Driven by love for boxing
Former amateur boxer Charles Mtshali, 50, is so in love with children and boxing that he has started a makeshift gym in his yard in Tsakane Extension 19, on the East Rand.
The gym - home to about 48 children, the youngest of whom is seven - is called Bigger Walker Boxing Club.
Mtshali says he trained as an amateur at Geo Maroon Boxing Club in Springs. According to Mtshali, the gym was started by his uncle Gideon Tshabalala in 1976.
That gym is now under trainer Themba Zulu.
Mtshali did not achieve greatness but says he won many diplomas before he stopped fighting in 1984.
The father of three (one boy and two girls), said: "I noticed that our children have nothing to do after school and on weekends, so before they got involved in wrong things, I decided to start my gym here at home in 2014.

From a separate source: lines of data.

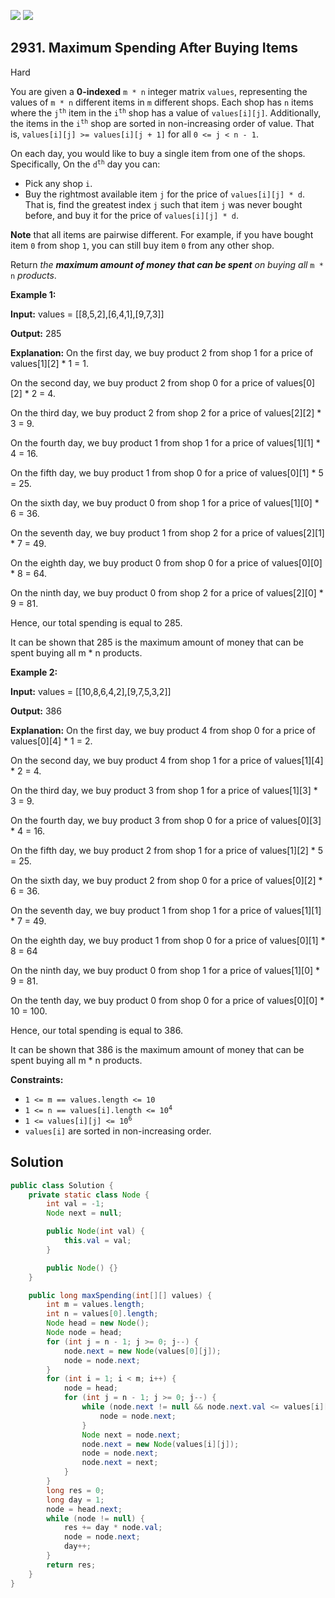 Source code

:[![](https://img.shields.io/github/stars/javadev/LeetCode-in-Java?label=Stars&style=flat-square)](https://github.com/javadev/LeetCode-in-Java)
[![](https://img.shields.io/github/forks/javadev/LeetCode-in-Java?label=Fork%20me%20on%20GitHub%20&style=flat-square)](https://github.com/javadev/LeetCode-in-Java/fork)

## 2931\. Maximum Spending After Buying Items

Hard

You are given a **0-indexed** `m * n` integer matrix `values`, representing the values of `m * n` different items in `m` different shops. Each shop has `n` items where the <code>j<sup>th</sup></code> item in the <code>i<sup>th</sup></code> shop has a value of `values[i][j]`. Additionally, the items in the <code>i<sup>th</sup></code> shop are sorted in non-increasing order of value. That is, `values[i][j] >= values[i][j + 1]` for all `0 <= j < n - 1`.

On each day, you would like to buy a single item from one of the shops. Specifically, On the <code>d<sup>th</sup></code> day you can:

*   Pick any shop `i`.
*   Buy the rightmost available item `j` for the price of `values[i][j] * d`. That is, find the greatest index `j` such that item `j` was never bought before, and buy it for the price of `values[i][j] * d`.

**Note** that all items are pairwise different. For example, if you have bought item `0` from shop `1`, you can still buy item `0` from any other shop.

Return _the **maximum amount of money that can be spent** on buying all_ `m * n` _products_.

**Example 1:**

**Input:** values = \[\[8,5,2],[6,4,1],[9,7,3]]

**Output:** 285

**Explanation:** On the first day, we buy product 2 from shop 1 for a price of values[1][2] \* 1 = 1. 

On the second day, we buy product 2 from shop 0 for a price of values[0][2] \* 2 = 4. 

On the third day, we buy product 2 from shop 2 for a price of values[2][2] \* 3 = 9. 

On the fourth day, we buy product 1 from shop 1 for a price of values[1][1] \* 4 = 16.

On the fifth day, we buy product 1 from shop 0 for a price of values[0][1] \* 5 = 25. 

On the sixth day, we buy product 0 from shop 1 for a price of values[1][0] \* 6 = 36.

On the seventh day, we buy product 1 from shop 2 for a price of values[2][1] \* 7 = 49. 

On the eighth day, we buy product 0 from shop 0 for a price of values[0][0] \* 8 = 64. 

On the ninth day, we buy product 0 from shop 2 for a price of values[2][0] \* 9 = 81. 

Hence, our total spending is equal to 285. 

It can be shown that 285 is the maximum amount of money that can be spent buying all m \* n products.

**Example 2:**

**Input:** values = \[\[10,8,6,4,2],[9,7,5,3,2]]

**Output:** 386

**Explanation:** On the first day, we buy product 4 from shop 0 for a price of values[0][4] \* 1 = 2. 

On the second day, we buy product 4 from shop 1 for a price of values[1][4] \* 2 = 4. 

On the third day, we buy product 3 from shop 1 for a price of values[1][3] \* 3 = 9. 

On the fourth day, we buy product 3 from shop 0 for a price of values[0][3] \* 4 = 16. 

On the fifth day, we buy product 2 from shop 1 for a price of values[1][2] \* 5 = 25. 

On the sixth day, we buy product 2 from shop 0 for a price of values[0][2] \* 6 = 36. 

On the seventh day, we buy product 1 from shop 1 for a price of values[1][1] \* 7 = 49. 

On the eighth day, we buy product 1 from shop 0 for a price of values[0][1] \* 8 = 64 

On the ninth day, we buy product 0 from shop 1 for a price of values[1][0] \* 9 = 81. 

On the tenth day, we buy product 0 from shop 0 for a price of values[0][0] \* 10 = 100. 

Hence, our total spending is equal to 386. 

It can be shown that 386 is the maximum amount of money that can be spent buying all m \* n products.

**Constraints:**

*   `1 <= m == values.length <= 10`
*   <code>1 <= n == values[i].length <= 10<sup>4</sup></code>
*   <code>1 <= values[i][j] <= 10<sup>6</sup></code>
*   `values[i]` are sorted in non-increasing order.

## Solution

```java
public class Solution {
    private static class Node {
        int val = -1;
        Node next = null;

        public Node(int val) {
            this.val = val;
        }

        public Node() {}
    }

    public long maxSpending(int[][] values) {
        int m = values.length;
        int n = values[0].length;
        Node head = new Node();
        Node node = head;
        for (int j = n - 1; j >= 0; j--) {
            node.next = new Node(values[0][j]);
            node = node.next;
        }
        for (int i = 1; i < m; i++) {
            node = head;
            for (int j = n - 1; j >= 0; j--) {
                while (node.next != null && node.next.val <= values[i][j]) {
                    node = node.next;
                }
                Node next = node.next;
                node.next = new Node(values[i][j]);
                node = node.next;
                node.next = next;
            }
        }
        long res = 0;
        long day = 1;
        node = head.next;
        while (node != null) {
            res += day * node.val;
            node = node.next;
            day++;
        }
        return res;
    }
}
``` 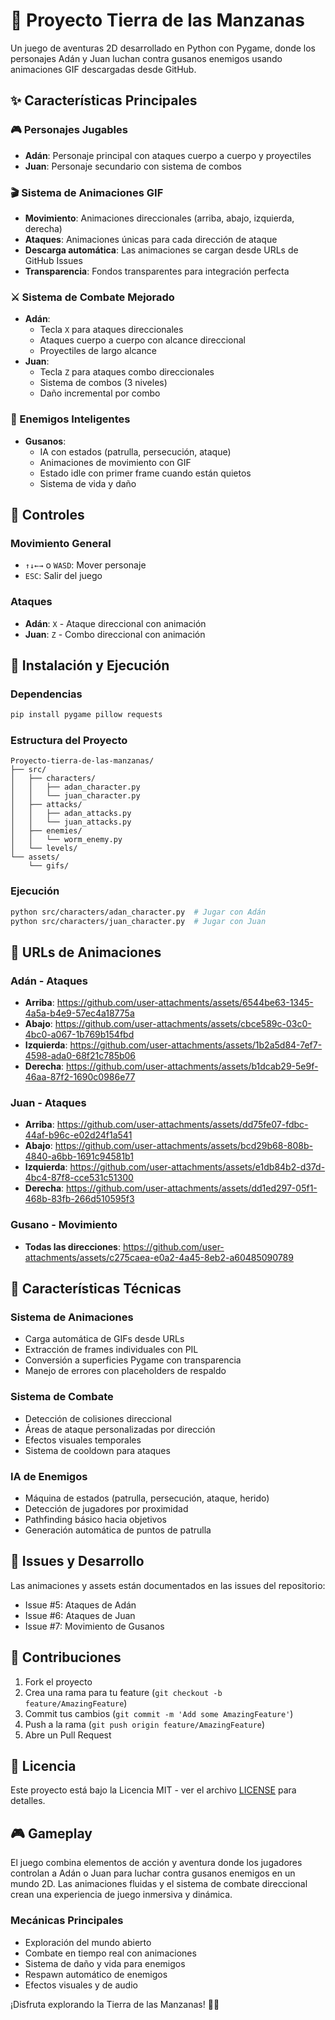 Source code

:# 🍎 Proyecto Tierra de las Manzanas

Un juego de aventuras 2D desarrollado en Python con Pygame, donde los personajes Adán y Juan luchan contra gusanos enemigos usando animaciones GIF descargadas desde GitHub.

## ✨ Características Principales

### 🎮 Personajes Jugables
- **Adán**: Personaje principal con ataques cuerpo a cuerpo y proyectiles
- **Juan**: Personaje secundario con sistema de combos

### 🎬 Sistema de Animaciones GIF
- **Movimiento**: Animaciones direccionales (arriba, abajo, izquierda, derecha)
- **Ataques**: Animaciones únicas para cada dirección de ataque
- **Descarga automática**: Las animaciones se cargan desde URLs de GitHub Issues
- **Transparencia**: Fondos transparentes para integración perfecta

### ⚔️ Sistema de Combate Mejorado
- **Adán**: 
  - Tecla `X` para ataques direccionales
  - Ataques cuerpo a cuerpo con alcance direccional
  - Proyectiles de largo alcance
- **Juan**:
  - Tecla `Z` para ataques combo direccionales
  - Sistema de combos (3 niveles)
  - Daño incremental por combo

### 🐛 Enemigos Inteligentes
- **Gusanos**: 
  - IA con estados (patrulla, persecución, ataque)
  - Animaciones de movimiento con GIF
  - Estado idle con primer frame cuando están quietos
  - Sistema de vida y daño

## 🎯 Controles

### Movimiento General
- `↑↓←→` o `WASD`: Mover personaje
- `ESC`: Salir del juego

### Ataques
- **Adán**: `X` - Ataque direccional con animación
- **Juan**: `Z` - Combo direccional con animación

## 🚀 Instalación y Ejecución

### Dependencias
```bash
pip install pygame pillow requests
```

### Estructura del Proyecto
```
Proyecto-tierra-de-las-manzanas/
├── src/
│   ├── characters/
│   │   ├── adan_character.py
│   │   └── juan_character.py
│   ├── attacks/
│   │   ├── adan_attacks.py
│   │   └── juan_attacks.py
│   ├── enemies/
│   │   └── worm_enemy.py
│   └── levels/
└── assets/
    └── gifs/
```

### Ejecución
```bash
python src/characters/adan_character.py  # Jugar con Adán
python src/characters/juan_character.py  # Jugar con Juan
```

## 🎨 URLs de Animaciones

### Adán - Ataques
- **Arriba**: https://github.com/user-attachments/assets/6544be63-1345-4a5a-b4e9-57ec4a18775a
- **Abajo**: https://github.com/user-attachments/assets/cbce589c-03c0-4bc0-a067-1b769b154fbd
- **Izquierda**: https://github.com/user-attachments/assets/1b2a5d84-7ef7-4598-ada0-68f21c785b06
- **Derecha**: https://github.com/user-attachments/assets/b1dcab29-5e9f-46aa-87f2-1690c0986e77

### Juan - Ataques
- **Arriba**: https://github.com/user-attachments/assets/dd75fe07-fdbc-44af-b96c-e02d24f1a541
- **Abajo**: https://github.com/user-attachments/assets/bcd29b68-808b-4840-a6bb-1691c94581b1
- **Izquierda**: https://github.com/user-attachments/assets/e1db84b2-d37d-4bc4-87f8-cce531c51300
- **Derecha**: https://github.com/user-attachments/assets/dd1ed297-05f1-468b-83fb-266d510595f3

### Gusano - Movimiento
- **Todas las direcciones**: https://github.com/user-attachments/assets/c275caea-e0a2-4a45-8eb2-a60485090789

## 🔧 Características Técnicas

### Sistema de Animaciones
- Carga automática de GIFs desde URLs
- Extracción de frames individuales con PIL
- Conversión a superficies Pygame con transparencia
- Manejo de errores con placeholders de respaldo

### Sistema de Combate
- Detección de colisiones direccional
- Áreas de ataque personalizadas por dirección
- Efectos visuales temporales
- Sistema de cooldown para ataques

### IA de Enemigos
- Máquina de estados (patrulla, persecución, ataque, herido)
- Detección de jugadores por proximidad
- Pathfinding básico hacia objetivos
- Generación automática de puntos de patrulla

## 🐛 Issues y Desarrollo

Las animaciones y assets están documentados en las issues del repositorio:
- Issue #5: Ataques de Adán
- Issue #6: Ataques de Juan  
- Issue #7: Movimiento de Gusanos

## 🤝 Contribuciones

1. Fork el proyecto
2. Crea una rama para tu feature (`git checkout -b feature/AmazingFeature`)
3. Commit tus cambios (`git commit -m 'Add some AmazingFeature'`)
4. Push a la rama (`git push origin feature/AmazingFeature`)
5. Abre un Pull Request

## 📝 Licencia

Este proyecto está bajo la Licencia MIT - ver el archivo [LICENSE](LICENSE) para detalles.

## 🎮 Gameplay

El juego combina elementos de acción y aventura donde los jugadores controlan a Adán o Juan para luchar contra gusanos enemigos en un mundo 2D. Las animaciones fluidas y el sistema de combate direccional crean una experiencia de juego inmersiva y dinámica.

### Mecánicas Principales
- Exploración del mundo abierto
- Combate en tiempo real con animaciones
- Sistema de daño y vida para enemigos
- Respawn automático de enemigos
- Efectos visuales y de audio

¡Disfruta explorando la Tierra de las Manzanas! 🍎✨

"I walked around bothering people with unused things like poles and basically anything that would be useful.
"I assembled all these myself to make things like a punching bag, and even the boxing ring. I am a handy man.
"Children love what they see and I also love what I see in my yard because at the end of the day, it enables me to train these children.
"My fighters are invited to amateur tournaments all the time because they are good."
Mtshali has one set of worn out pads, and about four pairs of torn boxing gloves. He says they have one gum guard that his boxers share when they fight - an unhygienic practice.
"When a boxer is finished fighting, we quickly rinse it and give it to another boxer," he said.
"We do not have head guards, skipping ropes, protectors and even bandages but my fighters do not notice all that.
"What drives them [and keeps them] happy is the love we all share for boxing."
Mtshali's biggest dilemma is when they must travel to boxing tournaments, due to lack of funds.
"We go around asking for donations so that we can hire a minibus to transport us," he said, adding that parents love to see their children being active but assisting financially is another story.
"I am unemployed myself and my wife is also not working. I survive on piece jobs which include painting people's houses and fitting tiles."
The saddest moments come for Mtshali and his fighters when it is raining. They cannot train due to their facility being outdoors.
"We cannot train because we are exposed to rain, cold and wind," he said.
"We have not produced a professional boxer but we will soon. My son [Manqoba]; my two neighbours' sons - Sifiso Malinga and Nhlanhla Mtshali - will be good professionals," he predicted.
Mtshali and his soldiers have appealed for help.